Container plugin for Slurm Workload Manager
Apache License 2.0
281 stars 31 forks source link

Updated Slurm + Pyxis, now entrypoint is `/` instead of current location. #119

Open crinavar opened 1 year ago

crinavar commented 1 year ago

Hi community, We recently (yesterday) updated Slurm to 23.02 and Pyxis to the latest git release 0.15, and we noted that now when running jobs with containers, the entrypoint is switched to /. Like this:

➜  ~ pwd
/home/cnavarro
➜  ~ srun --container-name=cuda-11.4.2 --gpus=8 --pty bash
cnavarro@nodeGPU01:/$ pwd
/
cnavarro@nodeGPU01:/$ 

Before, running the same command would make us stay in /home/cnavarro, and in general whatever specific location inside home we where executing from., This feature was very comfortable for users (despite the warnings on doing this). Currently enroot is mounting the user's home as intended, and this is our current pyxis config

➜  ~ cat /etc/slurm/plugstack.conf.d/pyxis.conf
required /usr/local/lib/slurm/spank_pyxis.so container_scope=global

we tried using both execute_entrypoint=0 and execute_entrypoint=1 but we have not yet recovered the wanted behavior. Any ideas on what are we missing? many thanks

flx42 commented 1 year ago

So this is unrelated to container entrypoints. What was your previous pyxis version? I think the default behavior changed a while ago: it is now always using the workdir specified in the container. The conflict is that some containers set the WORKDIR to a directory where the scripts to run are.

But I realize I did not document this, sorry about that.

I'll check if I there is something I can do to make this better, for now you can still use something like:

$ srun --container-image ubuntu:22.04 --container-mount-home --no-container-remap-root pwd
pyxis: importing docker image: ubuntu:22.04
pyxis: imported docker image: ubuntu:22.04
/

$ srun --container-image ubuntu:22.04 --container-mount-home --no-container-remap-root --container-workdir=${PWD} pwd
pyxis: importing docker image: ubuntu:22.04
pyxis: imported docker image: ubuntu:22.04
/home/fabecassis/github/pyxis
crinavar commented 1 year ago

Hi flx42, Thanks for correcting, yes it is about workdirs. Previous pyxis version I think was around ~2 years ago, we had not updated for a while. The current workaround works great for now. Do you have in mind adding some new option or config argument for pyxis?

flx42 commented 1 year ago

Do you have in mind adding some new option or config argument for pyxis?

I'm thinking that if the container workdir is just / then it's probably the default settings, and then I should try switching to the job workdir instead.

crinavar commented 1 year ago

Sounds great,

flx42 commented 1 year ago

I did the work in https://github.com/NVIDIA/pyxis/tree/job-cwd, but I'm not sure yet if I'm going to merge it.

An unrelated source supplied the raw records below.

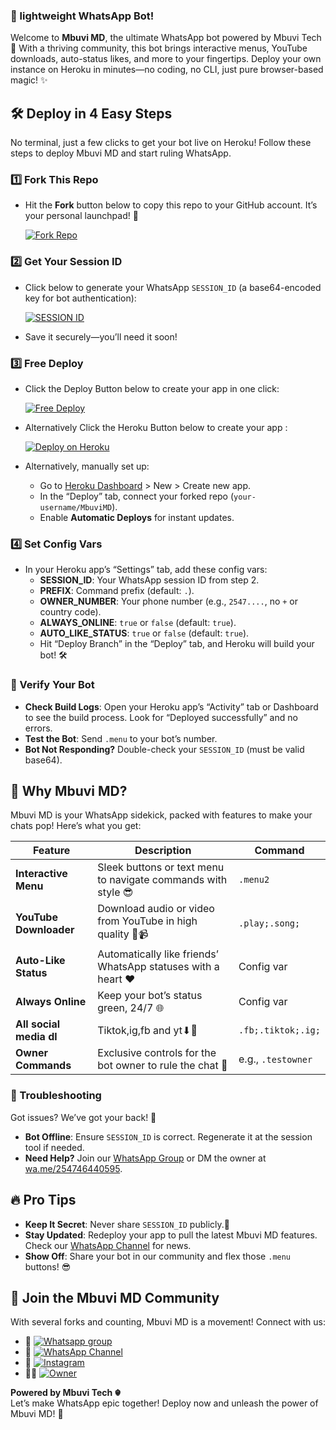 ### 🚀 lightweight WhatsApp Bot!

Welcome to **Mbuvi MD**, the ultimate WhatsApp bot powered by Mbuvi Tech 🎉 With a thriving community, this bot brings interactive menus, YouTube downloads, auto-status likes, and more to your fingertips. Deploy your own instance on Heroku in minutes—no coding, no CLI, just pure browser-based magic! ✨

## 🛠️ Deploy in 4 Easy Steps

No terminal, just a few clicks to get your bot live on Heroku! Follow these steps to deploy Mbuvi MD and start ruling WhatsApp.

### 1️⃣ Fork This Repo

- Hit the **Fork** button below to copy this repo to your GitHub account. It’s your personal launchpad! 🚀

  [![Fork Repo](https://img.shields.io/badge/FORK-blue?logo=github)](https://github.com/cheekydavy/MBUVIMD/fork)


### 2️⃣ Get Your Session ID

- Click below to generate your WhatsApp `SESSION_ID` (a base64-encoded key for bot authentication):

  [![SESSION ID](https://img.shields.io/badge/SESSION-ID-green?logo=MBUVI)](https://sessions.mbuvitech.site)

- Save it securely—you’ll need it soon!

### 3️⃣ Free Deploy
- Click the Deploy Button below to create your app in one click:

  [![Free Deploy](https://img.shields.io/badge/Deploy-MBUVI-green?logo=MBUVI)](https://deploys.mbuvitech.site)


- Alternatively Click the Heroku Button below to create your app :

  [![Deploy on Heroku](https://img.shields.io/badge/Deploy-Heroku-green?logo=heroku)](https://heroku.com/deploy?template=https://github.com/cheekydavy/MbuviMD)

- Alternatively, manually set up:
  - Go to [Heroku Dashboard](https://dashboard.heroku.com) > New > Create new app.
  - In the “Deploy” tab, connect your forked repo (`your-username/MbuviMD`).
  - Enable **Automatic Deploys** for instant updates.

### 4️⃣  Set Config Vars

- In your Heroku app’s “Settings” tab, add these config vars:
  - **SESSION_ID**: Your WhatsApp session ID from step 2.
  - **PREFIX**: Command prefix (default: `.`).
  - **OWNER_NUMBER**: Your phone number (e.g., `2547....`, no `+` or country code).
  - **ALWAYS_ONLINE**: `true` or `false` (default: `true`).
  - **AUTO_LIKE_STATUS**: `true` or `false` (default: `true`).
  - Hit “Deploy Branch” in the “Deploy” tab, and Heroku will build your bot! 🛠️

### 🎉 Verify Your Bot

- **Check Build Logs**: Open your Heroku app’s “Activity” tab or Dashboard to see the build process. Look for “Deployed successfully” and no errors.
- **Test the Bot**: Send `.menu` to your bot’s number.
- **Bot Not Responding?** Double-check your `SESSION_ID` (must be valid base64).

## 🌟 Why Mbuvi MD?

Mbuvi MD is your WhatsApp sidekick, packed with features to make your chats pop! Here’s what you get:

| **Feature**          | **Description**                                              | **Command**       |
|----------------------|--------------------------------------------------------------|-------------------|
| **Interactive Menu** | Sleek buttons or text menu to navigate commands with style 😎 | `.menu2`          |
| **YouTube Downloader** | Download audio or video from YouTube in high quality 🎵📹   | `.play;.song;` |
| **Auto-Like Status** | Automatically like friends’ WhatsApp statuses with a heart ❤️ | Config var        |
| **Always Online**    | Keep your bot’s status green, 24/7 🌐                        | Config var        |
| **All social media dl**    | Tiktok,ig,fb and yt⬇🔽 | `.fb;.tiktok;.ig;` |
| **Owner Commands**   | Exclusive controls for the bot owner to rule the chat 👑      | e.g., `.testowner`    |



### 🛑 Troubleshooting

Got issues? We’ve got your back! 💪
- **Bot Offline**: Ensure `SESSION_ID` is correct. Regenerate it at the session tool if needed.
- **Need Help?** Join our [WhatsApp Group](https://chat.whatsapp.com/JZxR4t6JcMv66OEiRRCB2P) or DM the owner at [wa.me/254746440595](https://wa.me/254746440595).

## 🔥 Pro Tips

- **Keep It Secret**: Never share `SESSION_ID` publicly.🔑
- **Stay Updated**: Redeploy your app to pull the latest Mbuvi MD features. Check our [WhatsApp Channel](https://whatsapp.com/channel/0029VaPZWbY1iUxVVRIIOm0D) for news.
- **Show Off**: Share your bot in our community and flex those `.menu` buttons! 😎

## 🤝 Join the Mbuvi MD Community

With several forks and counting, Mbuvi MD is a movement! Connect with us:

- 📱  [![Whatsapp group](https://img.shields.io/badge/GROUP-black?logo=whatsapp)](https://chat.whatsapp.com/JZxR4t6JcMv66OEiRRCB2P)
- 📢 [![WhatsApp Channel](https://img.shields.io/badge/CHANNEL-black?logo=whatsapp)](https://whatsapp.com/channel/0029VaPZWbY1iUxVVRIIOm0D)
- 📸  [![Instagram](https://img.shields.io/badge/FOLLOW-black?logo=instagram)](https://www.instagram.com/_mbuvi)
- 👨‍💻  [![Owner](https://img.shields.io/badge/OWNER-black?logo=whatsapp)](https://wa.me/254746440595)

**Powered by Mbuvi Tech ☬**  
Let’s make WhatsApp epic together! Deploy now and unleash the power of Mbuvi MD! 🚀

By default enroot will create a HOME directory for the user even if you remap root, so the patch would land you into the wrong directory if you are currently in your HOME, for example:

$ cd ~

$ pwd
/home/fabecassis

$ srun --container-image ubuntu:22.04 --container-mount-home bash --norc -xc 'pwd ; ls -la .'
pyxis: importing docker image: ubuntu:22.04
pyxis: imported docker image: ubuntu:22.04
/home/fabecassis
+ pwd
+ ls -la .
total 20
drwxr-xr-x 2 root root 4096 Aug  3 19:03 .
drwxr-xr-x 3 root root 4096 Aug 17 19:15 ..
-rw-r--r-- 1 root root  220 Jan  6  2022 .bash_logout
-rw-r--r-- 1 root root 3771 Jan  6  2022 .bashrc
-rw-r--r-- 1 root root  807 Jan  6  2022 .profile

I will discuss with my colleagues if we can have enroot avoid creating an empty HOME directory in this particular case.